Image: Amber Fouts

Oh, the plans were horrible. “Tear down much of Pike Place Market to make way for a 1,500-car parking garage,” developers of the 1950s gleefully pitched. “No, make it big enough for 3,000 cars!” blared their 1963 counterparts. “We hear you 1963, but think what you really mean is there ought to be space enough for 4,000 cars,” taunted the same interests in 1968.

On and on it went, the fate of the longest continuously running farmers market, founded in 1907, hanging in the balance, each plan more soul sucking than the last.

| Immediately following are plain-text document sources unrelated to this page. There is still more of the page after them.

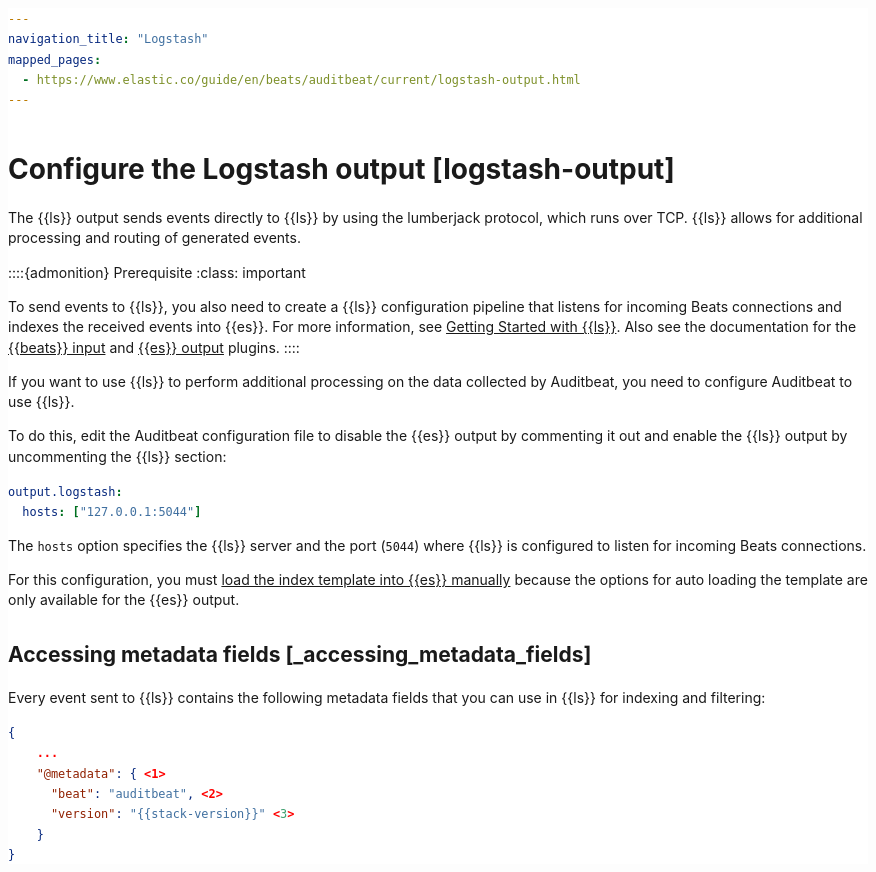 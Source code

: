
 ```yaml
---
navigation_title: "Logstash"
mapped_pages:
  - https://www.elastic.co/guide/en/beats/auditbeat/current/logstash-output.html
---
```


# Configure the Logstash output [logstash-output]


The {{ls}} output sends events directly to {{ls}} by using the lumberjack protocol, which runs over TCP. {{ls}} allows for additional processing and routing of generated events.

::::{admonition} Prerequisite
:class: important

To send events to {{ls}}, you also need to create a {{ls}} configuration pipeline that listens for incoming Beats connections and indexes the received events into {{es}}. For more information, see [Getting Started with {{ls}}](logstash://reference/getting-started-with-logstash.md). Also see the documentation for the [{{beats}} input](logstash-docs-md://lsr/plugins-inputs-beats.md) and [{{es}} output](logstash-docs-md://lsr/plugins-outputs-elasticsearch.md) plugins.
::::


If you want to use {{ls}} to perform additional processing on the data collected by Auditbeat, you need to configure Auditbeat to use {{ls}}.

To do this, edit the Auditbeat configuration file to disable the {{es}} output by commenting it out and enable the {{ls}} output by uncommenting the {{ls}} section:

```yaml
output.logstash:
  hosts: ["127.0.0.1:5044"]
```

The `hosts` option specifies the {{ls}} server and the port (`5044`) where {{ls}} is configured to listen for incoming Beats connections.

For this configuration, you must [load the index template into {{es}} manually](/reference/auditbeat/auditbeat-template.md#load-template-manually) because the options for auto loading the template are only available for the {{es}} output.

## Accessing metadata fields [_accessing_metadata_fields]

Every event sent to {{ls}} contains the following metadata fields that you can use in {{ls}} for indexing and filtering:

```json subs=true
{
    ...
    "@metadata": { <1>
      "beat": "auditbeat", <2>
      "version": "{{stack-version}}" <3>
    }
}
```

Big-box retail, high-rise hotels, a state-of-the-art shopping mall.

Then, on November 2, 1971, the people of Seattle did a remarkable thing. They voted to pass a measure preserving seven acres as a historic district. Nearly 50 years later, those seven acres are the Pike Place Market you know today. And that 1971 vote is, in part, why you’ll find nary a Sbarro or Hot Topic on the premises. Why, unlike at other port cities, no Bubba Gump greets tourists ready to get their blockbuster-inspired feedbags on. Why the market is a real working market that locals put to use every day—with hundreds of small independent farms and craftspeople and merchants occupying just as many stalls and storefronts. Why Pike Place Market, which we explore anew in this month’s cover story (“The Complete Revised Guide to Pike Place Market"), remains the soul of this city.

Plus, I daresay, the market is magic. It’s like that dream where you discover there’s a room in your house that’s long escaped your notice. Except in this case there exist hundreds of those unexplored rooms. As in the dream, you stumble upon these spaces and find surprising collections of ephemera and a grizzled character or two.

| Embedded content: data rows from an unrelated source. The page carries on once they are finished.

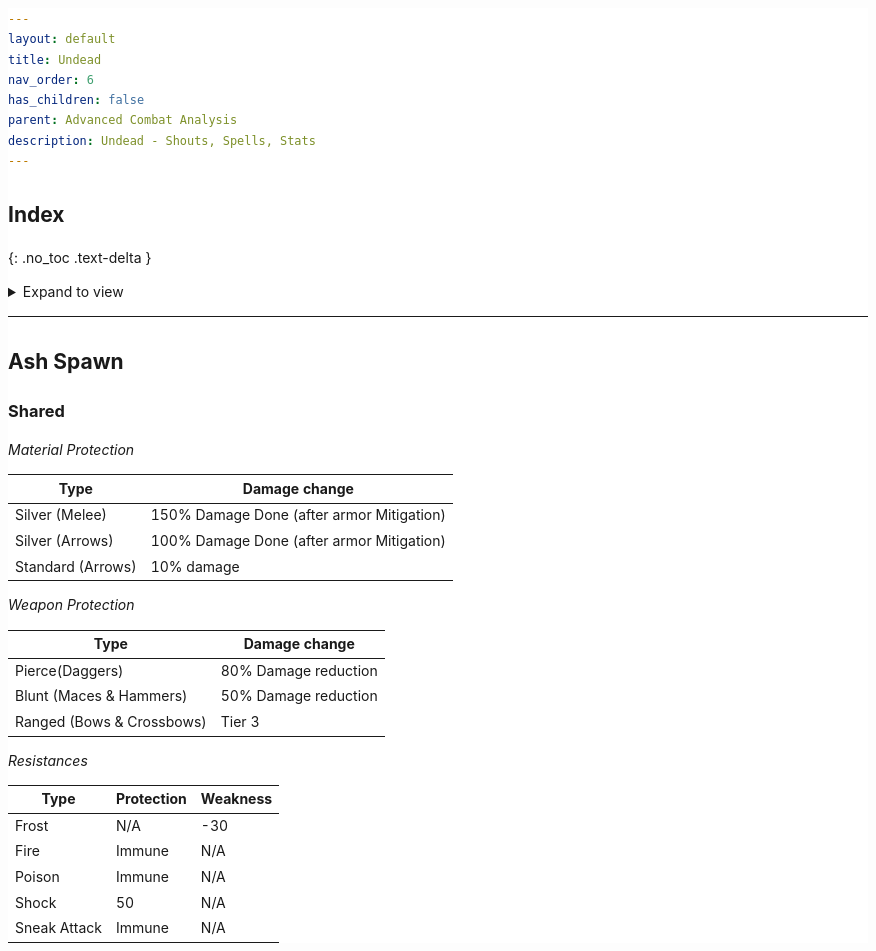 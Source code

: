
 ```yaml
---
layout: default
title: Undead
nav_order: 6
has_children: false
parent: Advanced Combat Analysis
description: Undead - Shouts, Spells, Stats
---
```


## Index
{: .no_toc .text-delta }
<details markdown="block"><summary>
	   Expand to view
	</summary></details>

---
## Ash Spawn 

### Shared

*Material Protection*

| Type | Damage change |
|--|--|
|Silver (Melee)      | 150% Damage Done (after armor Mitigation) |
|Silver (Arrows)     | 100% Damage Done (after armor Mitigation) |
|Standard (Arrows)   | 10% damage |


*Weapon Protection*

| Type | Damage change |
|--|--|
|Pierce(Daggers)           | 80% Damage reduction |
|Blunt (Maces & Hammers)   | 50% Damage reduction |
|Ranged (Bows & Crossbows)  | Tier 3 |

*Resistances*

|Type  | Protection |  Weakness|
|--|--|--|
|Frost  | N/A | -30 |
|Fire | Immune | N/A |
|Poison  | Immune | N/A |
|Shock  | 50 | N/A |
|Sneak Attack | Immune |  N/A |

I don’t get there as much as I’d like now. But back when Seattle Met’s offices were on Western Ave, I visited Pike Place Market nearly every weekday. Often for lunch—Los Agaves and DeLaurenti both had my number—but just as often not. There were days when I’d be stuck on a particularly tricky draft or needed to puzzle through a thorny office matter, and I’d hoof the two blocks up Western.

Just as it has done for millions of visitors for more than 100 years, the market put me straight, reminded me what a city can be, what people can be. May it continue to inspire for 100 years more.